Data extracts START

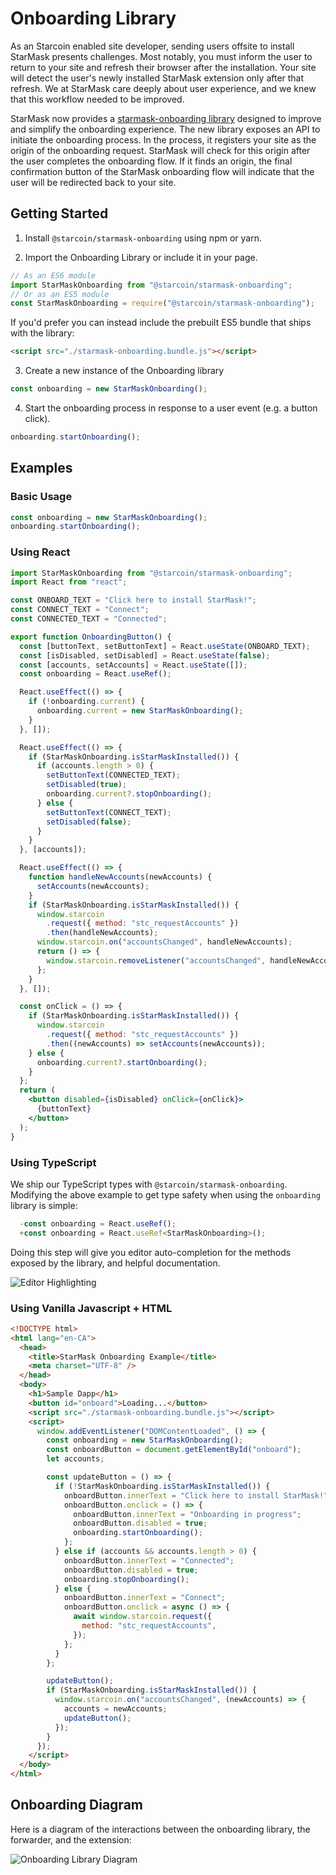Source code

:# Onboarding Library

As an Starcoin enabled site developer, sending users offsite to install StarMask presents challenges. Most notably, you must inform the user to return to your site and refresh their browser after the installation. Your site will detect the user's newly installed StarMask extension only after that refresh. We at StarMask care deeply about user experience, and we knew that this workflow needed to be improved.

StarMask now provides a [starmask-onboarding library](https://github.com/starcoinorg/starmask-onboarding) designed to improve and simplify the onboarding experience. The new library exposes an API to initiate the onboarding process. In the process, it registers your site as the origin of the onboarding request. StarMask will check for this origin after the user completes the onboarding flow. If it finds an origin, the final confirmation button of the StarMask onboarding flow will indicate that the user will be redirected back to your site.

## Getting Started

1. Install `@starcoin/starmask-onboarding` using npm or yarn.

2. Import the Onboarding Library or include it in your page.

```javascript
// As an ES6 module
import StarMaskOnboarding from "@starcoin/starmask-onboarding";
// Or as an ES5 module
const StarMaskOnboarding = require("@starcoin/starmask-onboarding");
```

If you'd prefer you can instead include the prebuilt ES5 bundle that ships with the library:

```html
<script src="./starmask-onboarding.bundle.js"></script>
```

3. Create a new instance of the Onboarding library

```javascript
const onboarding = new StarMaskOnboarding();
```

4. Start the onboarding process in response to a user event (e.g. a button click).

```javascript
onboarding.startOnboarding();
```

## Examples

### Basic Usage

```javascript
const onboarding = new StarMaskOnboarding();
onboarding.startOnboarding();
```

### Using React

```jsx
import StarMaskOnboarding from "@starcoin/starmask-onboarding";
import React from "react";

const ONBOARD_TEXT = "Click here to install StarMask!";
const CONNECT_TEXT = "Connect";
const CONNECTED_TEXT = "Connected";

export function OnboardingButton() {
  const [buttonText, setButtonText] = React.useState(ONBOARD_TEXT);
  const [isDisabled, setDisabled] = React.useState(false);
  const [accounts, setAccounts] = React.useState([]);
  const onboarding = React.useRef();

  React.useEffect(() => {
    if (!onboarding.current) {
      onboarding.current = new StarMaskOnboarding();
    }
  }, []);

  React.useEffect(() => {
    if (StarMaskOnboarding.isStarMaskInstalled()) {
      if (accounts.length > 0) {
        setButtonText(CONNECTED_TEXT);
        setDisabled(true);
        onboarding.current?.stopOnboarding();
      } else {
        setButtonText(CONNECT_TEXT);
        setDisabled(false);
      }
    }
  }, [accounts]);

  React.useEffect(() => {
    function handleNewAccounts(newAccounts) {
      setAccounts(newAccounts);
    }
    if (StarMaskOnboarding.isStarMaskInstalled()) {
      window.starcoin
        .request({ method: "stc_requestAccounts" })
        .then(handleNewAccounts);
      window.starcoin.on("accountsChanged", handleNewAccounts);
      return () => {
        window.starcoin.removeListener("accountsChanged", handleNewAccounts);
      };
    }
  }, []);

  const onClick = () => {
    if (StarMaskOnboarding.isStarMaskInstalled()) {
      window.starcoin
        .request({ method: "stc_requestAccounts" })
        .then((newAccounts) => setAccounts(newAccounts));
    } else {
      onboarding.current?.startOnboarding();
    }
  };
  return (
    <button disabled={isDisabled} onClick={onClick}>
      {buttonText}
    </button>
  );
}
```

### Using TypeScript

We ship our TypeScript types with `@starcoin/starmask-onboarding`.
Modifying the above example to get type safety when using the `onboarding` library is simple:

```jsx
  -const onboarding = React.useRef();
  +const onboarding = React.useRef<StarMaskOnboarding>();
```

Doing this step will give you editor auto-completion for the methods exposed by the library, and helpful documentation.

![Editor Highlighting](../../../static/img/onboarding-library-1.png)

### Using Vanilla Javascript + HTML

```html
<!DOCTYPE html>
<html lang="en-CA">
  <head>
    <title>StarMask Onboarding Example</title>
    <meta charset="UTF-8" />
  </head>
  <body>
    <h1>Sample Dapp</h1>
    <button id="onboard">Loading...</button>
    <script src="./starmask-onboarding.bundle.js"></script>
    <script>
      window.addEventListener("DOMContentLoaded", () => {
        const onboarding = new StarMaskOnboarding();
        const onboardButton = document.getElementById("onboard");
        let accounts;

        const updateButton = () => {
          if (!StarMaskOnboarding.isStarMaskInstalled()) {
            onboardButton.innerText = "Click here to install StarMask!";
            onboardButton.onclick = () => {
              onboardButton.innerText = "Onboarding in progress";
              onboardButton.disabled = true;
              onboarding.startOnboarding();
            };
          } else if (accounts && accounts.length > 0) {
            onboardButton.innerText = "Connected";
            onboardButton.disabled = true;
            onboarding.stopOnboarding();
          } else {
            onboardButton.innerText = "Connect";
            onboardButton.onclick = async () => {
              await window.starcoin.request({
                method: "stc_requestAccounts",
              });
            };
          }
        };

        updateButton();
        if (StarMaskOnboarding.isStarMaskInstalled()) {
          window.starcoin.on("accountsChanged", (newAccounts) => {
            accounts = newAccounts;
            updateButton();
          });
        }
      });
    </script>
  </body>
</html>
```

## Onboarding Diagram

Here is a diagram of the interactions between the onboarding library, the forwarder, and the extension:

![Onboarding Library Diagram](../../../static/img/onboarding-diagram.png)
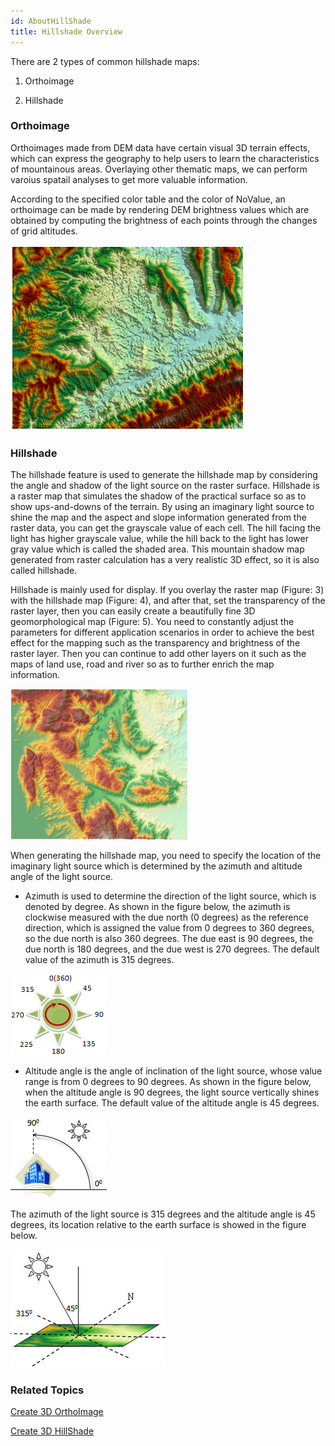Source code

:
 ```yaml
---
id: AboutHillShade
title: Hillshade Overview
---
```

There are 2 types of common hillshade maps:

1. Orthoimage

2. Hillshade

### Orthoimage

Orthoimages made from DEM data have certain visual 3D terrain effects, which can express the geography to help users to learn the characteristics of mountainous areas. Overlaying other thematic maps, we can perform varoius spatail analyses to get more valuable information.

According to the specified color table and the color of NoValue, an orthoimage can be made by rendering DEM brightness values which are obtained by computing the brightness of each points through the changes of grid altitudes.

![](img/OrthoImage.png)  
  
### Hillshade

The hillshade feature is used to generate the hillshade map by considering the angle and shadow of the light source on the raster surface. Hillshade is a raster map that simulates the shadow of the practical surface so as to show ups-and-downs of the terrain. By using an imaginary light source to shine the map and the aspect and slope information generated from the raster data, you can get the grayscale value of each cell. The hill facing the light has higher grayscale value, while the hill back to the light has lower gray value which is called the shaded area. This mountain shadow map generated from raster calculation has a very realistic 3D effect, so it is also called hillshade.

Hillshade is mainly used for display. If you overlay the raster map (Figure: 3) with the hillshade map (Figure: 4), and after that, set the transparency of the raster layer, then you can easily create a beautifully fine 3D geomorphological map (Figure: 5). You need to constantly adjust the parameters for different application scenarios in order to achieve the best effect for the mapping such as the transparency and brightness of the raster layer. Then you can continue to add other layers on it such as the maps of land use, road and river so as to further enrich the map information.

![](img/RasterHillShade.png)  
  
When generating the hillshade map, you need to specify the location of the imaginary light source which is determined by the azimuth and altitude angle of the light source.

* Azimuth is used to determine the direction of the light source, which is denoted by degree. As shown in the figure below, the azimuth is clockwise measured with the due north (0 degrees) as the reference direction, which is assigned the value from 0 degrees to 360 degrees, so the due north is also 360 degrees. The due east is 90 degrees, the due north is 180 degrees, and the due west is 270 degrees. The default value of the azimuth is 315 degrees.

![](img/Azimuth.png)  

* Altitude angle is the angle of inclination of the light source, whose value range is from 0 degrees to 90 degrees. As shown in the figure below, when the altitude angle is 90 degrees, the light source vertically shines the earth surface. The default value of the altitude angle is 45 degrees.

![](img/AltitudeAngle.png)  

The azimuth of the light source is 315 degrees and the altitude angle is 45 degrees, its location relative to the earth surface is showed in the figure below.

![](img/DefaultHillShad.png)  
  
### Related Topics

[Create 3D OrthoImage](OrthoImage)

[Create 3D HillShade](HillShade)
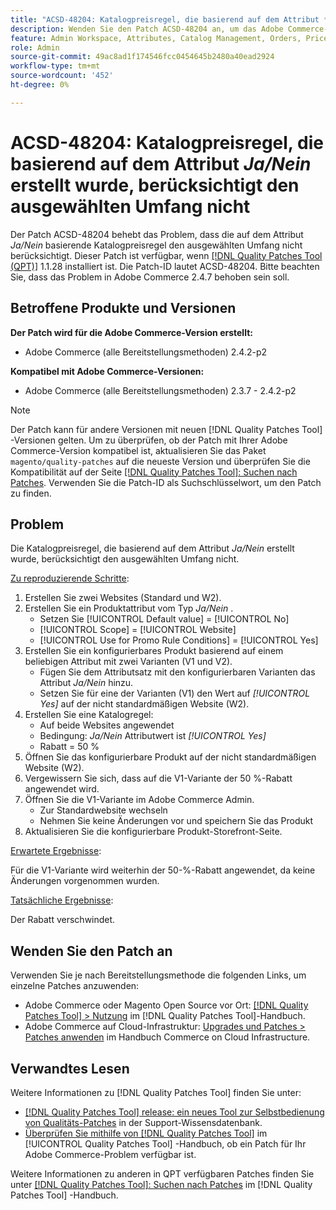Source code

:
 ```yaml
---
title: "ACSD-48204: Katalogpreisregel, die basierend auf dem Attribut *Ja/Nein* erstellt wurde, berücksichtigt den ausgewählten Umfang nicht."
description: Wenden Sie den Patch ACSD-48204 an, um das Adobe Commerce-Problem zu beheben, bei dem die auf dem Attribut *Ja/Nein* erstellte Katalogpreisregel den ausgewählten Umfang nicht berücksichtigt.
feature: Admin Workspace, Attributes, Catalog Management, Orders, Price Rules
role: Admin
source-git-commit: 49ac8ad1f174546fcc0454645b2480a40ead2924
workflow-type: tm+mt
source-wordcount: '452'
ht-degree: 0%

---
```


# ACSD-48204: Katalogpreisregel, die basierend auf dem Attribut *Ja/Nein* erstellt wurde, berücksichtigt den ausgewählten Umfang nicht

Der Patch ACSD-48204 behebt das Problem, dass die auf dem Attribut *Ja/Nein* basierende Katalogpreisregel den ausgewählten Umfang nicht berücksichtigt. Dieser Patch ist verfügbar, wenn [[!DNL Quality Patches Tool (QPT)]](https://experienceleague.adobe.com/en/docs/commerce-knowledge-base/kb/announcements/commerce-announcements/magento-quality-patches-released-new-tool-to-self-serve-quality-patches) 1.1.28 installiert ist. Die Patch-ID lautet ACSD-48204. Bitte beachten Sie, dass das Problem in Adobe Commerce 2.4.7 behoben sein soll.

## Betroffene Produkte und Versionen

**Der Patch wird für die Adobe Commerce-Version erstellt:**

* Adobe Commerce (alle Bereitstellungsmethoden) 2.4.2-p2

**Kompatibel mit Adobe Commerce-Versionen:**

* Adobe Commerce (alle Bereitstellungsmethoden) 2.3.7 - 2.4.2-p2

>[!NOTE]
>
>Der Patch kann für andere Versionen mit neuen [!DNL Quality Patches Tool] -Versionen gelten. Um zu überprüfen, ob der Patch mit Ihrer Adobe Commerce-Version kompatibel ist, aktualisieren Sie das Paket `magento/quality-patches` auf die neueste Version und überprüfen Sie die Kompatibilität auf der Seite [[!DNL Quality Patches Tool]: Suchen nach Patches](https://experienceleague.adobe.com/tools/commerce-quality-patches/index.html). Verwenden Sie die Patch-ID als Suchschlüsselwort, um den Patch zu finden.

## Problem

Die Katalogpreisregel, die basierend auf dem Attribut *Ja/Nein* erstellt wurde, berücksichtigt den ausgewählten Umfang nicht.

<u>Zu reproduzierende Schritte</u>:

1. Erstellen Sie zwei Websites (Standard und W2).
1. Erstellen Sie ein Produktattribut vom Typ *Ja/Nein* .
   * Setzen Sie [!UICONTROL Default value] = [!UICONTROL No]
   * [!UICONTROL Scope] = [!UICONTROL Website]
   * [!UICONTROL Use for Promo Rule Conditions] = [!UICONTROL Yes]
1. Erstellen Sie ein konfigurierbares Produkt basierend auf einem beliebigen Attribut mit zwei Varianten (V1 und V2).
   * Fügen Sie dem Attributsatz mit den konfigurierbaren Varianten das Attribut *Ja/Nein* hinzu.
   * Setzen Sie für eine der Varianten (V1) den Wert auf *[!UICONTROL Yes]* auf der nicht standardmäßigen Website (W2).
1. Erstellen Sie eine Katalogregel:
   * Auf beide Websites angewendet
   * Bedingung: *Ja/Nein* Attributwert ist *[!UICONTROL Yes]*
   * Rabatt = 50 %
1. Öffnen Sie das konfigurierbare Produkt auf der nicht standardmäßigen Website (W2).
1. Vergewissern Sie sich, dass auf die V1-Variante der 50 %-Rabatt angewendet wird.
1. Öffnen Sie die V1-Variante im Adobe Commerce Admin.
   * Zur Standardwebsite wechseln
   * Nehmen Sie keine Änderungen vor und speichern Sie das Produkt
1. Aktualisieren Sie die konfigurierbare Produkt-Storefront-Seite.

<u>Erwartete Ergebnisse</u>:

Für die V1-Variante wird weiterhin der 50-%-Rabatt angewendet, da keine Änderungen vorgenommen wurden.

<u>Tatsächliche Ergebnisse</u>:

Der Rabatt verschwindet.

## Wenden Sie den Patch an

Verwenden Sie je nach Bereitstellungsmethode die folgenden Links, um einzelne Patches anzuwenden:

* Adobe Commerce oder Magento Open Source vor Ort: [[!DNL Quality Patches Tool] > Nutzung](https://experienceleague.adobe.com/docs/commerce-operations/tools/quality-patches-tool/usage.html) im [!DNL Quality Patches Tool]-Handbuch.
* Adobe Commerce auf Cloud-Infrastruktur: [Upgrades und Patches > Patches anwenden](https://experienceleague.adobe.com/docs/commerce-cloud-service/user-guide/develop/upgrade/apply-patches.html) im Handbuch Commerce on Cloud Infrastructure.

## Verwandtes Lesen

Weitere Informationen zu [!DNL Quality Patches Tool] finden Sie unter:

* [[!DNL Quality Patches Tool] release: ein neues Tool zur Selbstbedienung von Qualitäts-Patches](https://experienceleague.adobe.com/en/docs/commerce-knowledge-base/kb/announcements/commerce-announcements/magento-quality-patches-released-new-tool-to-self-serve-quality-patches) in der Support-Wissensdatenbank.
* [Überprüfen Sie mithilfe von  [!DNL Quality Patches Tool]](/help/tools/quality-patches-tool/patches-available-in-qpt/check-patch-for-magento-issue-with-magento-quality-patches.md) im [!UICONTROL Quality Patches Tool] -Handbuch, ob ein Patch für Ihr Adobe Commerce-Problem verfügbar ist.


Weitere Informationen zu anderen in QPT verfügbaren Patches finden Sie unter [[!DNL Quality Patches Tool]: Suchen nach Patches](https://experienceleague.adobe.com/tools/commerce-quality-patches/index.html) im [!DNL Quality Patches Tool] -Handbuch.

Data extracts END

Your task: Look through the entries for the string "Erstellen". Every line that has it belongs in the answer.

Response area:
1. Erstellen Sie zwei Websites (Standard und W2).
1. Erstellen Sie ein Produktattribut vom Typ *Ja/Nein* .
1. Erstellen Sie ein konfigurierbares Produkt basierend auf einem beliebigen Attribut mit zwei Varianten (V1 und V2).
1. Erstellen Sie eine Katalogregel:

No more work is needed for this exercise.